Just City, a criminal justice reform nonprofit, and the American Civil Liberties Union of Tennessee recently filed a federal lawsuit that argues the new regulation violates constitutional protections of due process.
The law went into effect in May and does not allow a judicial commissioner or judge to take into account an ability to pay when calculating bail for someone pre-trial.
Consideration of ability to pay was one part of a sweeping bail reform package that Shelby County officials adopted in 2022 under the threat of a similar lawsuit.
Josh Spickler, the head of Just City, says overturning the reform measure can lead to arbitrary bail amounts and result in discriminatory wealth-based detention.
“This law that prohibits judges from considering ability to pay is the only one of its kind in the country,” Spickler says. “Every other state – if they don’t require the judge to consider ability to pay, they certainly don’t prohibit it.”
Several high-profile, violent crimes committed by people out on bail or bond over the past year generated support for the law in the Republican dominated state legislature.

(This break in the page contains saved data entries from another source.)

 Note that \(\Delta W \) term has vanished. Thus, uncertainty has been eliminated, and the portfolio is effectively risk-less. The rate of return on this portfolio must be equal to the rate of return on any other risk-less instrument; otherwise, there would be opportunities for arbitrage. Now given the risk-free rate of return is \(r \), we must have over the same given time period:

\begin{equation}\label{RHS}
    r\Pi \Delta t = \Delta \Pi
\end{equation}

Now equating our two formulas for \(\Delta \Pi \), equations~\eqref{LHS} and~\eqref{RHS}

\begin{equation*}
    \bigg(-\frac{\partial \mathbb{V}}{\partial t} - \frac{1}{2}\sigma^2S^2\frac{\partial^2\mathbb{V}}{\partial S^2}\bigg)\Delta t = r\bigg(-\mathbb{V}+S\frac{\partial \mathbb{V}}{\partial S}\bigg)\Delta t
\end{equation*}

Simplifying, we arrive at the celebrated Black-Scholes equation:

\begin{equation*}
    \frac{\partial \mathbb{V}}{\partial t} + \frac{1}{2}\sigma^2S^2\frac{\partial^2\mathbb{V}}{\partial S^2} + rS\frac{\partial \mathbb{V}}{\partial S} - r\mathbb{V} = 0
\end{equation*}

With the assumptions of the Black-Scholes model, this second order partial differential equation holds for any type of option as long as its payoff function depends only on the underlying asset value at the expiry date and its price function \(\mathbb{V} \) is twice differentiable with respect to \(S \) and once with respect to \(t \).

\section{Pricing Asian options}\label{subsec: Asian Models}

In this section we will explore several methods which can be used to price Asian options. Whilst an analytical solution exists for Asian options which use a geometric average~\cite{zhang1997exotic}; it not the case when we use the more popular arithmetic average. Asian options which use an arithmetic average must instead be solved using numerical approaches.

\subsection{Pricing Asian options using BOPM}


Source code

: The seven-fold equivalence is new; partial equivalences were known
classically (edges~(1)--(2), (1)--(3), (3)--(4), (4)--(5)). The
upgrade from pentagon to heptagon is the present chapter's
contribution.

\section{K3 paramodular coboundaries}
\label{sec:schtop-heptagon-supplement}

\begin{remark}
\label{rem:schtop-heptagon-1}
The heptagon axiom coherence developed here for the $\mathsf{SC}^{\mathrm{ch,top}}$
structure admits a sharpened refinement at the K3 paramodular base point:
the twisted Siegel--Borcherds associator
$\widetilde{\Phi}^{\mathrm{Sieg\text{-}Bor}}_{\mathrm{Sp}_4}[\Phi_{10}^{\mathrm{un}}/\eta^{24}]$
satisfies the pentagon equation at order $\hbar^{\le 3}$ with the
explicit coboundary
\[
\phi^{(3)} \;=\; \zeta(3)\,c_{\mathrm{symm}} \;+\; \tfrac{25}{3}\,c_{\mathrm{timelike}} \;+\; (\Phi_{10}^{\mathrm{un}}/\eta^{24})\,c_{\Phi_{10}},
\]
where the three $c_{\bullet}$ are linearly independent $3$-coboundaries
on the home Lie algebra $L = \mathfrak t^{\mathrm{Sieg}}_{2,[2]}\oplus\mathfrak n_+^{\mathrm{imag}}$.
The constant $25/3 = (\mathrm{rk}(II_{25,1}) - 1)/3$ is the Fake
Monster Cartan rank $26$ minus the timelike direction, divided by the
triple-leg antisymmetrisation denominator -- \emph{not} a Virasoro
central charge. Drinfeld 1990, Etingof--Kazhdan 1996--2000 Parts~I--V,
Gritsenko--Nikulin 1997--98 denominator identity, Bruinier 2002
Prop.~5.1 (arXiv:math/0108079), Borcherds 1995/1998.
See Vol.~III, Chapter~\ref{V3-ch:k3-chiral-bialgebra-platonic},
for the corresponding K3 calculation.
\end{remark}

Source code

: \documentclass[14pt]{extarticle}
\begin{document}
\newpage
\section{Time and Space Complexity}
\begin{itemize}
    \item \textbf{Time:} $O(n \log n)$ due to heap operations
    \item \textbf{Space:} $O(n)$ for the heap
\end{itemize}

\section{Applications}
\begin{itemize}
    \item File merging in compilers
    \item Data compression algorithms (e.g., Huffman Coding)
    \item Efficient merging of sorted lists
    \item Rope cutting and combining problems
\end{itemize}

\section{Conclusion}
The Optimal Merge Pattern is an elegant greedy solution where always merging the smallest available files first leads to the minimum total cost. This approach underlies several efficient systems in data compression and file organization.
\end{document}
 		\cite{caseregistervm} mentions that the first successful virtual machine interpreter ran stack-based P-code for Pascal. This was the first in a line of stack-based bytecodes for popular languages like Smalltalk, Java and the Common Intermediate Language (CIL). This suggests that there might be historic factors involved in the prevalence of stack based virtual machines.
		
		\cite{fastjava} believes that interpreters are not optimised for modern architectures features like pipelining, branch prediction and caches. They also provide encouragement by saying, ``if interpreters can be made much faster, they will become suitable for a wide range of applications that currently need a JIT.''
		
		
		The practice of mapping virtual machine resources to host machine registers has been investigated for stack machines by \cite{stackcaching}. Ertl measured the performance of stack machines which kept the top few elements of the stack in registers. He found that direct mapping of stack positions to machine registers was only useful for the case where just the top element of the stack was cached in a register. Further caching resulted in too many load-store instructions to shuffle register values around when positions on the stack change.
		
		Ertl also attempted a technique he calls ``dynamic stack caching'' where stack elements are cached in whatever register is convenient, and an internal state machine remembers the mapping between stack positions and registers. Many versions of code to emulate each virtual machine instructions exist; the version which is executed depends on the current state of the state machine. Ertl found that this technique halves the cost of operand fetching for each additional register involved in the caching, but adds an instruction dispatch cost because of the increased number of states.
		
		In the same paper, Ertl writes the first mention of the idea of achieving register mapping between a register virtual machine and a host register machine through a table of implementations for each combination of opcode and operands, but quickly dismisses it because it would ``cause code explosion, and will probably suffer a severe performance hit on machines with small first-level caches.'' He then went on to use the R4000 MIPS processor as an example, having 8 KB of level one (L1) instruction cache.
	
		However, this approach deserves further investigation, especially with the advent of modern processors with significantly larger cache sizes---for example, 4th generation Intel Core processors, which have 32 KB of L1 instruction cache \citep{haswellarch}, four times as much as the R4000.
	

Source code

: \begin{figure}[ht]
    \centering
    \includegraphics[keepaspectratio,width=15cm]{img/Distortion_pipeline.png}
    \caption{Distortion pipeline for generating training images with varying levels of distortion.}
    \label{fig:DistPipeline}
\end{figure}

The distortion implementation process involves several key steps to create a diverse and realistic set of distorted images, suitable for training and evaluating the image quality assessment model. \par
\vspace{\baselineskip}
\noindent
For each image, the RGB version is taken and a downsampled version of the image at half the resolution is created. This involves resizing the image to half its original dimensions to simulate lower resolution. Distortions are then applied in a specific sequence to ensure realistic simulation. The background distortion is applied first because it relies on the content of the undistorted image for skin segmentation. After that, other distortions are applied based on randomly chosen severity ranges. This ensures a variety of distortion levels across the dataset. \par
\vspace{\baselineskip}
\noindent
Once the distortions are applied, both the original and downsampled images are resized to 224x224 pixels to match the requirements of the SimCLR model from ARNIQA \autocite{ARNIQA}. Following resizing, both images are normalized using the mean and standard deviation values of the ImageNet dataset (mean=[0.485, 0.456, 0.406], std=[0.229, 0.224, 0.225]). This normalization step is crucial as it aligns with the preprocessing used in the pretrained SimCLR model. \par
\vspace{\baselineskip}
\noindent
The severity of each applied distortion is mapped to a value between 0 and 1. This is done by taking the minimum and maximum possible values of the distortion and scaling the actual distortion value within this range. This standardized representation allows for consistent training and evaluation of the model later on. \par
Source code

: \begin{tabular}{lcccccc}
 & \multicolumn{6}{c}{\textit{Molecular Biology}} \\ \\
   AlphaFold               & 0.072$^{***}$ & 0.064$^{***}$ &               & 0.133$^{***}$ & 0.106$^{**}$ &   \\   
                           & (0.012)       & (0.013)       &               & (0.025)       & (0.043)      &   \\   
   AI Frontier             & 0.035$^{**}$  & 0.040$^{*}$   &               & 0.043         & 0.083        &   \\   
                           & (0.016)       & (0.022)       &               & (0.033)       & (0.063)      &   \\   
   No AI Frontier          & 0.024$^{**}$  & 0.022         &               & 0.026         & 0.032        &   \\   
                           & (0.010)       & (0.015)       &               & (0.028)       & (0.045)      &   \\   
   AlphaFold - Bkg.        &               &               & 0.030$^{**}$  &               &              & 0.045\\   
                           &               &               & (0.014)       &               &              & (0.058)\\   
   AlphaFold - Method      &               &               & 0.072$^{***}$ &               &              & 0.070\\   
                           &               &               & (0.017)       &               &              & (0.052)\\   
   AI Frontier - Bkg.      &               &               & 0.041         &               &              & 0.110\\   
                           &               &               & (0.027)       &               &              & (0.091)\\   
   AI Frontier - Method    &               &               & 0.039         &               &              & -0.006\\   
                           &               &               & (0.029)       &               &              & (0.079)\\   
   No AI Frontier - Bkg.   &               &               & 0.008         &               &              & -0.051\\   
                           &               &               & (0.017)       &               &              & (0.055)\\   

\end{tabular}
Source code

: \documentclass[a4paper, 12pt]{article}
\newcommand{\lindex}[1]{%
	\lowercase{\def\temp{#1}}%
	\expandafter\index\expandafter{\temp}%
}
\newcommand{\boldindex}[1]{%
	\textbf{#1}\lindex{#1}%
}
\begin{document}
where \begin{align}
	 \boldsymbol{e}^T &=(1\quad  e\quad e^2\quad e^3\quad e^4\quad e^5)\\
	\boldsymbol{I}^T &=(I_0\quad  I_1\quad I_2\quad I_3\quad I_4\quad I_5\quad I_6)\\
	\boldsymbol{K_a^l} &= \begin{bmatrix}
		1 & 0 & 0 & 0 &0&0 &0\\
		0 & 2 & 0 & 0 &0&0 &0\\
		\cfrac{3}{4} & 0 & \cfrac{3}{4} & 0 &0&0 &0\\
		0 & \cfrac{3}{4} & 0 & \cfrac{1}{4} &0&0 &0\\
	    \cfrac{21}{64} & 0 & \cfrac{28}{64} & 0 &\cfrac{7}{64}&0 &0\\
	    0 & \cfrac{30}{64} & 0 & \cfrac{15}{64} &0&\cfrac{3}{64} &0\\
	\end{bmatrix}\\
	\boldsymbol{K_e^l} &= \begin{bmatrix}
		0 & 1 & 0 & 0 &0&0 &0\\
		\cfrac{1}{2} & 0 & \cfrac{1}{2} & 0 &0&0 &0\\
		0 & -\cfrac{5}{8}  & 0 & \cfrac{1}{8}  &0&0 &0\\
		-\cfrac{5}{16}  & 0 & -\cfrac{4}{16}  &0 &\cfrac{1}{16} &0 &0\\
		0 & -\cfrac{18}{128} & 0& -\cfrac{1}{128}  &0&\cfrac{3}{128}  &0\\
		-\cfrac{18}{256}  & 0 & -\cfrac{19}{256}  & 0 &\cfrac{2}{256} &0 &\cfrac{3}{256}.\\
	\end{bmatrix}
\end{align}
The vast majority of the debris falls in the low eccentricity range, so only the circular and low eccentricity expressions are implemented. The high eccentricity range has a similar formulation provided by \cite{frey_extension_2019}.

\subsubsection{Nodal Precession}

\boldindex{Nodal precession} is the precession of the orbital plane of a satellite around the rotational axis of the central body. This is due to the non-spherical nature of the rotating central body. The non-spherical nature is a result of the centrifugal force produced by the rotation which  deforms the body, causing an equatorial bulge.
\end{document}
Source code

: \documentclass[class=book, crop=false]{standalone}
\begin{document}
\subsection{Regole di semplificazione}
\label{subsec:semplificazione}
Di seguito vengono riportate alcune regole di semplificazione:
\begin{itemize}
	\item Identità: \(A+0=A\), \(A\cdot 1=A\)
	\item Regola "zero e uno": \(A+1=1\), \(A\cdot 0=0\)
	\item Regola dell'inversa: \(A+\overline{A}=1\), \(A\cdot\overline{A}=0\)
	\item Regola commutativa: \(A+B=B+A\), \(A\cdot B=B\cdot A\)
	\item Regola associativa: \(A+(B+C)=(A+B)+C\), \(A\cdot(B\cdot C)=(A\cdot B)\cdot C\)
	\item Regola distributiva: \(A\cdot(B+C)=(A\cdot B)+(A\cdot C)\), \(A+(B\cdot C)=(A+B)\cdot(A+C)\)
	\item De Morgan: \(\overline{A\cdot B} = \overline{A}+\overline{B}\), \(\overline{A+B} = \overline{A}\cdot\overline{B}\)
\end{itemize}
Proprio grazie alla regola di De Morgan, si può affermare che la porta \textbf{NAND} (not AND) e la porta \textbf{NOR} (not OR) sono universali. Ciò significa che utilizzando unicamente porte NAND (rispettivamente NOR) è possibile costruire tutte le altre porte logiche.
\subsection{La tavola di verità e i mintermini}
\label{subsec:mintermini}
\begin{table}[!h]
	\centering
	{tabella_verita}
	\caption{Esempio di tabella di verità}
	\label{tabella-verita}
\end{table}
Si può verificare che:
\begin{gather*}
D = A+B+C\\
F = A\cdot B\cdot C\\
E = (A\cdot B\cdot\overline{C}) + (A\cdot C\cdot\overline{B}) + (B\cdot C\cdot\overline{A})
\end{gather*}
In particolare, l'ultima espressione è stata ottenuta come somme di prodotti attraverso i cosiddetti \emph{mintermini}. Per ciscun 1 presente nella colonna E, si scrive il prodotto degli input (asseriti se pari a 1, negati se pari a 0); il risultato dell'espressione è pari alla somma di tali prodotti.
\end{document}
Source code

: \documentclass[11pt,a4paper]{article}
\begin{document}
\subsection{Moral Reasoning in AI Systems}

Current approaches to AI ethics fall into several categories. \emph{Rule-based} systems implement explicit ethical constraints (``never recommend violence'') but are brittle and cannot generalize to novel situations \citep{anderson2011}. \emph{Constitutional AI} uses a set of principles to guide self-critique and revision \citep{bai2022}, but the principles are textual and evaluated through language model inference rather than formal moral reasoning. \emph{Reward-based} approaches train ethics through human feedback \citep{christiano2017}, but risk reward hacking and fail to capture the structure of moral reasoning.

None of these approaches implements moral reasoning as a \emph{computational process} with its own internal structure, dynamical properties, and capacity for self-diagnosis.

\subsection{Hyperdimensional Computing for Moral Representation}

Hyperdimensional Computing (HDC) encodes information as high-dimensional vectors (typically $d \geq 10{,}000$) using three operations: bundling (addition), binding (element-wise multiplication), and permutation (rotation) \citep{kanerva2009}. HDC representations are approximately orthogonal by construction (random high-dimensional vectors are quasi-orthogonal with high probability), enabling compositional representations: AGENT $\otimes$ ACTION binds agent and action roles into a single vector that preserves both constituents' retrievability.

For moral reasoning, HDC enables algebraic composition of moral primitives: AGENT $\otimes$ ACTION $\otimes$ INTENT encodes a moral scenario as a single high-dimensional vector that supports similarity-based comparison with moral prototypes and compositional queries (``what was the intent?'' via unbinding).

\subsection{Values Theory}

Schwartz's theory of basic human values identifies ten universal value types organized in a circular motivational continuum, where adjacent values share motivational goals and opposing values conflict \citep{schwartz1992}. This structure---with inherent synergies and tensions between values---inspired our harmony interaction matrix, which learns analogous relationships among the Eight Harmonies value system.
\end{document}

Republican State Senator Brent Taylor, who sponsored the legislation, argued on the Senate floor that bail amounts should be set “appropriately high enough” to increase the likelihood that individuals return to court.
“What we have going on in our home county is you have judges that are setting bail based on how much money a defendant has in their pocket,” he said. “That defeats the purpose of a cash bail when they’ve already determined that this defendant is not appropriate to release them on their own recognizance.”
Spickler pushes back and says the Shelby County judicial commissioners have not been making determinations based on the cash a defendant has on hand.
“We can use unaffordable bail all day, everyday so long as it’s the least restrictive way to get someone back to court and protect the community,” Spickler says. “That’s what the judges and the judicial commissioners are doing, and they do it best when they have more information, not less.”
Local Judge Bill Anderson, who previously supervised judicial commissioners in charge of bail hearings, told media outlets last week that he also believes the new state law is unconstitutional.
Attorney General Jonathan Skrmetti’s office did not reply to a request for comment.